The present invention relates to an odor data analysis.
In recent years, an odor analysis has been carried out using sets of odor data obtained from odor sensors. In the odor analysis, it is desired to quantitatively express a meaningful relationship between the sets of odor data obtained from the odor sensors. For example, it is desired to quantitatively express a relationship between odor data representing an odor of a wine A and odor data representing an odor of a wine B, which are obtained from odor sensors. Moreover, for example, even if odors are completely different genres such as coffee and tire odors, it is desired to quantitatively express an odor relationship in an integrated manner.
Patent Document 1 describes a technique called “word embedding (Word Embedding)” or “distributed representation of words” using, for example, word2vec, Glove, or the like. Incidentally, the “word embedding” or the “distributed representation of words” is a technique to express the meaning of each word by a real number vector of low dimensions.

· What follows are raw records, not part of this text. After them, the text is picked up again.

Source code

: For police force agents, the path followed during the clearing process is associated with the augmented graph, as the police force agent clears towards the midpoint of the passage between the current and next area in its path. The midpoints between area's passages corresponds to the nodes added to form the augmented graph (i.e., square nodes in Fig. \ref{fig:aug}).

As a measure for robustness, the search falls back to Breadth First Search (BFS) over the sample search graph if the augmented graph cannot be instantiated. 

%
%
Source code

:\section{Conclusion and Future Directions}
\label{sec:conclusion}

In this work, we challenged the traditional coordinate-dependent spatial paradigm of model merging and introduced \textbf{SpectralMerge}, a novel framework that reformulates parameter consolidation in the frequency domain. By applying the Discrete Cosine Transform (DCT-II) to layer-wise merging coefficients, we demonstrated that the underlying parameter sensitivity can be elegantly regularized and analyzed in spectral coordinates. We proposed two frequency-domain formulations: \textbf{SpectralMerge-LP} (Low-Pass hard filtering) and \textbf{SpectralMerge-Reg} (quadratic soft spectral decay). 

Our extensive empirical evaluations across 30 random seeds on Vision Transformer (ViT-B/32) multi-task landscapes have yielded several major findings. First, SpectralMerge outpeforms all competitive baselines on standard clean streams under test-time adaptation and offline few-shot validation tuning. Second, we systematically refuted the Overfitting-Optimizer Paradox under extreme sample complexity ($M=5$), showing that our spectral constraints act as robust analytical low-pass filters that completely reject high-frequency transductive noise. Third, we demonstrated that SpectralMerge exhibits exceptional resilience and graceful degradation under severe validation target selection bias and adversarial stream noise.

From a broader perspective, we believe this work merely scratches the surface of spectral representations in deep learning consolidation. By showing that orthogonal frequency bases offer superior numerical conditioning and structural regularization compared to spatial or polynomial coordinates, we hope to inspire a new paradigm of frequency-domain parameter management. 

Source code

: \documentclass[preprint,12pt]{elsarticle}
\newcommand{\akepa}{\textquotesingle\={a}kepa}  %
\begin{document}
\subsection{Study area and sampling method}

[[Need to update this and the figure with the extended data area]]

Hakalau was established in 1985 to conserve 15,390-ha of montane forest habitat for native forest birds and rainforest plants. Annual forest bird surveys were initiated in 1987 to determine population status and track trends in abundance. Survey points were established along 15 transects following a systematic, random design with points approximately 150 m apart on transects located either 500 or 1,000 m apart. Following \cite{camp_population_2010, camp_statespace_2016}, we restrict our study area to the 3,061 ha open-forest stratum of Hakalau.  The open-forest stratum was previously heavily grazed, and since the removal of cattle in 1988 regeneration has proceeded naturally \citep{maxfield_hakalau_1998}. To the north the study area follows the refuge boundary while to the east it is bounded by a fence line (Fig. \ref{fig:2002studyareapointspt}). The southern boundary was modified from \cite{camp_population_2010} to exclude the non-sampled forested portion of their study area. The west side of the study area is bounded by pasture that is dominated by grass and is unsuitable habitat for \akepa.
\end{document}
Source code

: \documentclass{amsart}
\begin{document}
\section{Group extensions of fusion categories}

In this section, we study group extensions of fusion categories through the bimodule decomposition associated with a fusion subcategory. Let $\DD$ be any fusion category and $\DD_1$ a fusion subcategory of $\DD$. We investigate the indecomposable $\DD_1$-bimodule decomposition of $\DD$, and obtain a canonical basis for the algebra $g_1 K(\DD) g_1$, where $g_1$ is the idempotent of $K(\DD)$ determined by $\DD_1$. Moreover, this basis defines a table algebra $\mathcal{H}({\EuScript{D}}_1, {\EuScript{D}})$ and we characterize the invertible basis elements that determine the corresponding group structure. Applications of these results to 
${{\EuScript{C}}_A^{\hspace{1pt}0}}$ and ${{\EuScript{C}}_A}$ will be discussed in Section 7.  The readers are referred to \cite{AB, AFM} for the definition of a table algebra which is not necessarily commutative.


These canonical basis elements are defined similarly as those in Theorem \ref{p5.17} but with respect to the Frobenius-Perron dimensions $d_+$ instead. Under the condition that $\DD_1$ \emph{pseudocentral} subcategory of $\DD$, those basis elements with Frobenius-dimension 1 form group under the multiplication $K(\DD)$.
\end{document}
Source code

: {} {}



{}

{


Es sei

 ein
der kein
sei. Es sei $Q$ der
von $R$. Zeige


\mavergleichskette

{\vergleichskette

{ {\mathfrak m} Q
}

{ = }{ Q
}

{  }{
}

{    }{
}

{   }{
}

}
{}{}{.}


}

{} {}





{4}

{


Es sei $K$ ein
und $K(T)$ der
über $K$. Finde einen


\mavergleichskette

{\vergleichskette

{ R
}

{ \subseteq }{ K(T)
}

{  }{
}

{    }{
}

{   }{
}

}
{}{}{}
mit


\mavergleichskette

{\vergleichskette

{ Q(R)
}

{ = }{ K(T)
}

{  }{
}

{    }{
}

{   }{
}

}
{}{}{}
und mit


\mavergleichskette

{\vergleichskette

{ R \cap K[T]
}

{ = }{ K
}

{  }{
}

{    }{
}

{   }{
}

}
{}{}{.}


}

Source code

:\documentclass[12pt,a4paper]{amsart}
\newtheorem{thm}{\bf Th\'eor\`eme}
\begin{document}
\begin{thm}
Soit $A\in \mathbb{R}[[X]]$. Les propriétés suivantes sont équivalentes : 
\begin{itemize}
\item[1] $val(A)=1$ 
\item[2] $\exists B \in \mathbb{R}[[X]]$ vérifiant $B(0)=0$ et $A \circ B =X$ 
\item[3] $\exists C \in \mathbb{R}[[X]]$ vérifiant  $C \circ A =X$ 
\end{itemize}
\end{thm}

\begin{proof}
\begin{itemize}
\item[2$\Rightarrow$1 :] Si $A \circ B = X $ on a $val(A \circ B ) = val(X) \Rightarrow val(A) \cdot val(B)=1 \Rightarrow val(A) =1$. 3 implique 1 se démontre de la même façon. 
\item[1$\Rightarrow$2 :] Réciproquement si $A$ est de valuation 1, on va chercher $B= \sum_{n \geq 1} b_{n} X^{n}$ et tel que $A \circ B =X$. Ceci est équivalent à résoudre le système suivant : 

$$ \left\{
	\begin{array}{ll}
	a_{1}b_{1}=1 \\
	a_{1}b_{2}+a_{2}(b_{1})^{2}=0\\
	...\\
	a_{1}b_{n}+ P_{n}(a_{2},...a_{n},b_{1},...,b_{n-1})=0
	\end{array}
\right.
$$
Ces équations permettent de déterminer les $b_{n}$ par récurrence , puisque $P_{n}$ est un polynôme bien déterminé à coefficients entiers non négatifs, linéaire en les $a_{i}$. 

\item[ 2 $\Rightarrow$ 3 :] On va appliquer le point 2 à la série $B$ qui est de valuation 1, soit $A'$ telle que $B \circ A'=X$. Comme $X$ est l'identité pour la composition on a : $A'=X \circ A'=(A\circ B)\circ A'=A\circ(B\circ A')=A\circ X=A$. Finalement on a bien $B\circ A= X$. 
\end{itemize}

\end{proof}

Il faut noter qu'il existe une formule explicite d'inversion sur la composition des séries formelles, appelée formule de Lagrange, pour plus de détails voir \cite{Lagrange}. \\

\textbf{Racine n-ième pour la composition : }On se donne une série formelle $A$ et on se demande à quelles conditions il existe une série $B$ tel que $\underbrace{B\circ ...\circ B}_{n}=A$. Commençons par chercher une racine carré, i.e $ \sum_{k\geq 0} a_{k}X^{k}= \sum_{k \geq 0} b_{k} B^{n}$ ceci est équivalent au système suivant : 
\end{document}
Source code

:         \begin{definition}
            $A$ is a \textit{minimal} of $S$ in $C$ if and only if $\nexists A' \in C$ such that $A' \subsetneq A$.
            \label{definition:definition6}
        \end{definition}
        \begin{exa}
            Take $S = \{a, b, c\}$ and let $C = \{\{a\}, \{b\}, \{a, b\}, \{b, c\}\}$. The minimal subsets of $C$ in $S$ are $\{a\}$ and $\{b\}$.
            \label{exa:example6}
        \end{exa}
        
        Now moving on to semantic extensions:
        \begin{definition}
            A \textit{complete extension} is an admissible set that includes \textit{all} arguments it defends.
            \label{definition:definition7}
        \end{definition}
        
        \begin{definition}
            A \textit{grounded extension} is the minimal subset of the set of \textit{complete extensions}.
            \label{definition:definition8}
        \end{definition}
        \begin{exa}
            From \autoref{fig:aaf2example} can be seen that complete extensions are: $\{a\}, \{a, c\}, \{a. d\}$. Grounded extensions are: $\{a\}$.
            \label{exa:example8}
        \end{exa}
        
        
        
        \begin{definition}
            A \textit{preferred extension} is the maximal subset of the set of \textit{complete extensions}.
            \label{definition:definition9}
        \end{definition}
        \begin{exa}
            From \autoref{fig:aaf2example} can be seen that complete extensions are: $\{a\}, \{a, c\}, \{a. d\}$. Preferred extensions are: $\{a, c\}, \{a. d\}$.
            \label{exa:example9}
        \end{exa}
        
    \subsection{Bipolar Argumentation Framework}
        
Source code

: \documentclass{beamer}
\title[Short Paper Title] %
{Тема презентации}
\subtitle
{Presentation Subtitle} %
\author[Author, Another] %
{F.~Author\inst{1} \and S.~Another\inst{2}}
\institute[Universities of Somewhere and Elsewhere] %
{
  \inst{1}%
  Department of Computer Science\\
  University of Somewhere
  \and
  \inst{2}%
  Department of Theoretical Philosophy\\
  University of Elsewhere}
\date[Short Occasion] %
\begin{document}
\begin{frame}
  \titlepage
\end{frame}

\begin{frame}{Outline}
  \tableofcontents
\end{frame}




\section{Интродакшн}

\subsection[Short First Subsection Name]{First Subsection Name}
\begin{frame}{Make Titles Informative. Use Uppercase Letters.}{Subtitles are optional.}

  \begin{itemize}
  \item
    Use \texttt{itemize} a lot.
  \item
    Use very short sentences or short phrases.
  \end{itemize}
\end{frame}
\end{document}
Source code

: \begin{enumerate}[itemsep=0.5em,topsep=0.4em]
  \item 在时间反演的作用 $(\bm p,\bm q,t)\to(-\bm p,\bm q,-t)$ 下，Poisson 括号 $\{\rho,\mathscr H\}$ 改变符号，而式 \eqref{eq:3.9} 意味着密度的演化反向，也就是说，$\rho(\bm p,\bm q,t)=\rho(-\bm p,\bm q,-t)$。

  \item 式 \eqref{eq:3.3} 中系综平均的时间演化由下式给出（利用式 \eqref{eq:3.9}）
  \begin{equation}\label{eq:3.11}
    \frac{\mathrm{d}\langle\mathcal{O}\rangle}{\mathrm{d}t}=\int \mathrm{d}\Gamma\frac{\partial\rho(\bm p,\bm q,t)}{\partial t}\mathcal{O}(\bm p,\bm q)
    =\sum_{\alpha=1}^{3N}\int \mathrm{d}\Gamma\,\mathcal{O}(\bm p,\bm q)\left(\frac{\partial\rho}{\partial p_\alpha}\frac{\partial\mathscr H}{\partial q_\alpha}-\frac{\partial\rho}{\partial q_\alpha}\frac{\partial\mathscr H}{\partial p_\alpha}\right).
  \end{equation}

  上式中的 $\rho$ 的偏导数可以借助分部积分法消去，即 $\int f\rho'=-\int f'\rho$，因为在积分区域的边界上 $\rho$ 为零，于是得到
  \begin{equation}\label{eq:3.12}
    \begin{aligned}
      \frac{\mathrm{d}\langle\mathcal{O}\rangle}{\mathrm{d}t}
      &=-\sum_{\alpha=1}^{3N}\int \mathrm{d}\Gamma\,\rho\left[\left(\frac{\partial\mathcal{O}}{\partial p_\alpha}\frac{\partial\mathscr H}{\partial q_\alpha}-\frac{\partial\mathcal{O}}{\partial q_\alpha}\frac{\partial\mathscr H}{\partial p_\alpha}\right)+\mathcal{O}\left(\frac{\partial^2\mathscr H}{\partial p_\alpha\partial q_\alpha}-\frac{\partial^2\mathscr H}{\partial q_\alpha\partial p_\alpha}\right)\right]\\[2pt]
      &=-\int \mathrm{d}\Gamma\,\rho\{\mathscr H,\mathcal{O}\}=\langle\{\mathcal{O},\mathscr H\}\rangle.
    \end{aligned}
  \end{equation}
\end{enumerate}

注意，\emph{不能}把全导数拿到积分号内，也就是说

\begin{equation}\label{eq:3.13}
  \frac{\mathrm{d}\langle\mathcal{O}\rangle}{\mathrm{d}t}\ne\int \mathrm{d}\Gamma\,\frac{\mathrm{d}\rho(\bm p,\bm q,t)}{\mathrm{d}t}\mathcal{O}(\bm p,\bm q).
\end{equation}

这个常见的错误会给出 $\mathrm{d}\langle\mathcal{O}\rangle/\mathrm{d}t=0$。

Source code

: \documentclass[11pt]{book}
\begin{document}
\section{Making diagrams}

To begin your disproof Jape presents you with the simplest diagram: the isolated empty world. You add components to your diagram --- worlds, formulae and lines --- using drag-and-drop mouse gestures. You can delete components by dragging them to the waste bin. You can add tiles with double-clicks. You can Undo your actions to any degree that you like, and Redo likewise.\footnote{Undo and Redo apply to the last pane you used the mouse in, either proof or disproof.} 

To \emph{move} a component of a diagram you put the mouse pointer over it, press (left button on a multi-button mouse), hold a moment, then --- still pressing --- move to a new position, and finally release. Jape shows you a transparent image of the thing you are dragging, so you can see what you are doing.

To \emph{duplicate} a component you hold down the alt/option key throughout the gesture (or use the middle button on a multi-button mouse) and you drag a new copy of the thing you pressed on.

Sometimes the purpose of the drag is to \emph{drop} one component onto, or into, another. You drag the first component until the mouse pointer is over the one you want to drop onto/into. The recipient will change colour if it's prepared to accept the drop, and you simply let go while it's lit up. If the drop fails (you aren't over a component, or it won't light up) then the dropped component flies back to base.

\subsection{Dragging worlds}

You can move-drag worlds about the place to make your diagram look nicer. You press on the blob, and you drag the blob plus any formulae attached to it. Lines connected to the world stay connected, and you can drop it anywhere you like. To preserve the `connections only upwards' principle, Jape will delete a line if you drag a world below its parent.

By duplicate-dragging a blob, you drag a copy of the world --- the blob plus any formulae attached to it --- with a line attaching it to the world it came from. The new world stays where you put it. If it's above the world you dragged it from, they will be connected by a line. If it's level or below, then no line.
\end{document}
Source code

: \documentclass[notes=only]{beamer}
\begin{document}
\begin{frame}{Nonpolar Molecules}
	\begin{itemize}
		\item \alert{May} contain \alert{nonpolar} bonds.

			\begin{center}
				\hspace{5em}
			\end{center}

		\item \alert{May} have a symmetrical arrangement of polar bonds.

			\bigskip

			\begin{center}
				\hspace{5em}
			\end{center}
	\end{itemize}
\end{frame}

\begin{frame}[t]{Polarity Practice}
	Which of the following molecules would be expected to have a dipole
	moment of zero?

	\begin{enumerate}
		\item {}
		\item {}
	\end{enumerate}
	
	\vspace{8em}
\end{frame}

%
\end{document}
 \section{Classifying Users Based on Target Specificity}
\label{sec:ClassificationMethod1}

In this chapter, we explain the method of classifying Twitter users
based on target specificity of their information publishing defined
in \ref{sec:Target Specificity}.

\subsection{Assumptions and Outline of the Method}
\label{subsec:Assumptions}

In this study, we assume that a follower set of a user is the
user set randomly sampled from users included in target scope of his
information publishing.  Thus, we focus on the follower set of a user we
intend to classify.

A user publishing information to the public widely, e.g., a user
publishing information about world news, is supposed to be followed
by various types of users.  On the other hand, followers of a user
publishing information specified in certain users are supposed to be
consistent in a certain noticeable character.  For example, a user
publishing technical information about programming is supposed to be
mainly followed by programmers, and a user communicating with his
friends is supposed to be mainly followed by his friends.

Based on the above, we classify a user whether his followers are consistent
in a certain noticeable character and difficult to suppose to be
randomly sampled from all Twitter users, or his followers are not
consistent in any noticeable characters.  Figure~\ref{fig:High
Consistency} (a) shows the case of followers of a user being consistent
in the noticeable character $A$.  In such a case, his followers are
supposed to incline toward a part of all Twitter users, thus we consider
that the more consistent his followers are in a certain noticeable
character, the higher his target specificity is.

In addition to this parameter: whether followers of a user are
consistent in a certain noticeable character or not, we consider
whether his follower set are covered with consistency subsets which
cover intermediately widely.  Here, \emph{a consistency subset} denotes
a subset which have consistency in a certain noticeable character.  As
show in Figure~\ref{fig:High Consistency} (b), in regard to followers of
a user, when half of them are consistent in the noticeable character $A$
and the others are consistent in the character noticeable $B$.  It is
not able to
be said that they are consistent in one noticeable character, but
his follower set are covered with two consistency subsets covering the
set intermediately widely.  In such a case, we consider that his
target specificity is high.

Japanese Laid-open Patent Publication No. 2017-151838
However, Patent Document 1 is a technique for representing a semantic relationship of a natural language by vectors, it is impossible to quantitatively express a relationship between sets of odor data obtained from odor sensors.
It is one object of the present invention to quantitatively express the relationship between the sets of odor data obtained from the odor sensors.
In order to solve the above problems, according to an example aspect of the present invention, there is provided a data processing apparatus including:
an acquisition unit configured to acquire odor data; and
a prediction unit configured to predict a label of the acquired odor data in a label space by using a model in which a relationship between sets of odor data and labels in the label space expressing features of odors is learned.
According to another example aspect of the present invention, there is provided a learning apparatus including:
a learning data acquisition unit configured to acquire learning data in which odor data of each object and a label representing the object in a label space expressing features of odors are associated with each other; and
a learning unit configured to train a model for predicting a label of odor data in the label space from the odor data, by using the learning data.
According to still another example aspect of the present invention, there is provided an information processing method, including:
acquiring odor data; and
predicting a label of the acquired odor data in a label space by using a model in which a relationship between sets of odor data and labels in the label space expressing features of odors is learned.
According to a further example aspect of the present invention, there is provided a recording medium storing a program, the program causing a computer to perform a process including:
acquiring odor data; and
predicting a label of the acquired odor data in a label space by using a model in which a relationship between sets of odor data and labels in the label space expressing features of odors is learned.
According to the present invention, it is possible to quantitatively express each relationship among sets of odor data obtained from odor sensors.
[Principles]
First, a basic principle in example embodiments of the present invention will be described. A prediction apparatus in the example embodiments expresses odor data with vectors by predicting a label in a certain vector space with respect to input odor data.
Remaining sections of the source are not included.